Back to business: The ‘x5’ angle is $.90/M x 5, or $4.50/M (45 degrees /10). The x5^2 angle is $.90/M x 25, or $22.5/M, matching 22.5 degrees , and also is half of 45 degrees. Also, you can think of moving 90 degrees around a circle 5 times in a row, or 450 degrees ($4.50/M) which lands back on 90 degrees! Going around 25 times (5^2) winds up at 2,250 degrees ($22.50/M). Going in circles yet? That’s what the $.90/M angle did, many times over.

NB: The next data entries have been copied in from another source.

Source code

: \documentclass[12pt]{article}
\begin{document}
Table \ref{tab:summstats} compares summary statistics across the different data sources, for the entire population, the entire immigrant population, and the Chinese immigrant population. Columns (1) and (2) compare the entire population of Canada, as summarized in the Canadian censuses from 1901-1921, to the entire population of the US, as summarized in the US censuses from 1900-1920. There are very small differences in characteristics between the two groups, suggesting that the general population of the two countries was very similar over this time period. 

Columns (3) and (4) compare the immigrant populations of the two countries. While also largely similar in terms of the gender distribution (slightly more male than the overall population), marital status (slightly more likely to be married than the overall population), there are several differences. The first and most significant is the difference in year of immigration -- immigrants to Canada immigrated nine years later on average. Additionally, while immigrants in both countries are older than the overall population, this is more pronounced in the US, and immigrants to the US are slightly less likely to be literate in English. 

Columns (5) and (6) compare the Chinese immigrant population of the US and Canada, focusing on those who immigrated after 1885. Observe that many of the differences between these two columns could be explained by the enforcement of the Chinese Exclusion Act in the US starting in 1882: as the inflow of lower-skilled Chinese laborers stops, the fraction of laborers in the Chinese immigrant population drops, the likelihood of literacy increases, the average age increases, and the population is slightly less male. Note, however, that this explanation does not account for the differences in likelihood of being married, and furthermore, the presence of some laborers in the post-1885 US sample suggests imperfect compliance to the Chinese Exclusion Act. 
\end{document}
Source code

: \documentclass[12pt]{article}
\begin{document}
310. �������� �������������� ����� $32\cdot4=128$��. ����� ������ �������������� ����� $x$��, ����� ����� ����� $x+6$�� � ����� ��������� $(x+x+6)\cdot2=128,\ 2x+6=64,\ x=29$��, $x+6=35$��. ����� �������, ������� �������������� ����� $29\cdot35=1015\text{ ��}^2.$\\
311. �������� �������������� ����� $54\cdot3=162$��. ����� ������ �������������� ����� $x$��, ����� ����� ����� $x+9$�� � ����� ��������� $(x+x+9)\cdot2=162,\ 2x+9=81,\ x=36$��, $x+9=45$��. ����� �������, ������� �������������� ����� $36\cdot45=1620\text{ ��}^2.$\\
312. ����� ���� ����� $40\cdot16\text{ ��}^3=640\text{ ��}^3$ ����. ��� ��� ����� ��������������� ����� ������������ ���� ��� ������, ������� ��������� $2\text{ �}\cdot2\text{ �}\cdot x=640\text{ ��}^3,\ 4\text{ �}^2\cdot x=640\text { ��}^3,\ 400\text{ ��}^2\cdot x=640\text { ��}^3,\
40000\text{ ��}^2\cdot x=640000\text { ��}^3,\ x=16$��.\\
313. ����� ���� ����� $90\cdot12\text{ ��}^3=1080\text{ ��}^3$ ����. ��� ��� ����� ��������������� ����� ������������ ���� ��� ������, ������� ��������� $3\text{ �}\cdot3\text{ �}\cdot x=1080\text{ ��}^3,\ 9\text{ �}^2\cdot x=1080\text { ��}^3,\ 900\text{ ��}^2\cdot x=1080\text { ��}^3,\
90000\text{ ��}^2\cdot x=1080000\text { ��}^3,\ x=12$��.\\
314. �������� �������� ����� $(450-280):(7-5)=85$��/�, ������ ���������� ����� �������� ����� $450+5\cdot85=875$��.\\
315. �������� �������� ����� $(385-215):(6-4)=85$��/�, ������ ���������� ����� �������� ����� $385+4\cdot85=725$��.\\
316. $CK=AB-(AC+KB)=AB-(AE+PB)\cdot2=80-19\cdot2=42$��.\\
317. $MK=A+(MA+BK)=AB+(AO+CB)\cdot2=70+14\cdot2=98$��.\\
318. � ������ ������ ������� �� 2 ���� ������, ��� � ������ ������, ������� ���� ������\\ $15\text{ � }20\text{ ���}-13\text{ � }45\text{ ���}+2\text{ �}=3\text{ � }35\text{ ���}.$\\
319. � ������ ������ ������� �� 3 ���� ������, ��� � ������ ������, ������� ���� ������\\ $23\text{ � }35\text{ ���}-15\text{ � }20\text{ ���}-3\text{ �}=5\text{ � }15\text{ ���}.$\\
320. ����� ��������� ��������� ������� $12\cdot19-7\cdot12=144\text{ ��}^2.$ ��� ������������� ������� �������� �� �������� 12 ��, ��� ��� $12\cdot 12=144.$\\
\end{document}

Moving on, since the basis of geometric charting is 45 degrees, or ‘1×1’ uniting price and time by perfectly cutting 90 degrees in half, let’s focus on the $4.50/M line as a central them; the lower $.90/M (considered now as $4.50/M /5) counterbalancing the above $22.5/M angle (considered now as $4.50/M x5):
Now the overall market dynamic is a little easier to see from this central perspective, as the $4.50/M angle acts as regression, with wide swings between resistance and support. No wonder the market corrected a year ago (E). It ‘came home’: Perfect balance, I must say!
But what about the smaller reversals along the way: are they ‘harmonic’ with this as well? More importantly, can we identify the more recent support area of the low-mid $1500’s as harmonic with the all-time high, as well as other lows, meaning that the correction ‘should’ be over? (This is a good time to quickly review the circle division image!)
Behold, the Holy Grey!?
How amazing and inspiring to see mass human decision-making follow such a simple but profound order: Combining natural fractions of 360 into dollars per month, from $0 underneath a major low.
Here is a close-up since the mid-90’s for a better inspection:
Procedural Note: At point G, I had to sneak in 3/7 and 4/7 of 360, which are $1.54/M and $2.06/M respectively (both rounded). Notice that the $1.80/M angle acts as regression for the correction from the high of ’06: Again, perfect balance.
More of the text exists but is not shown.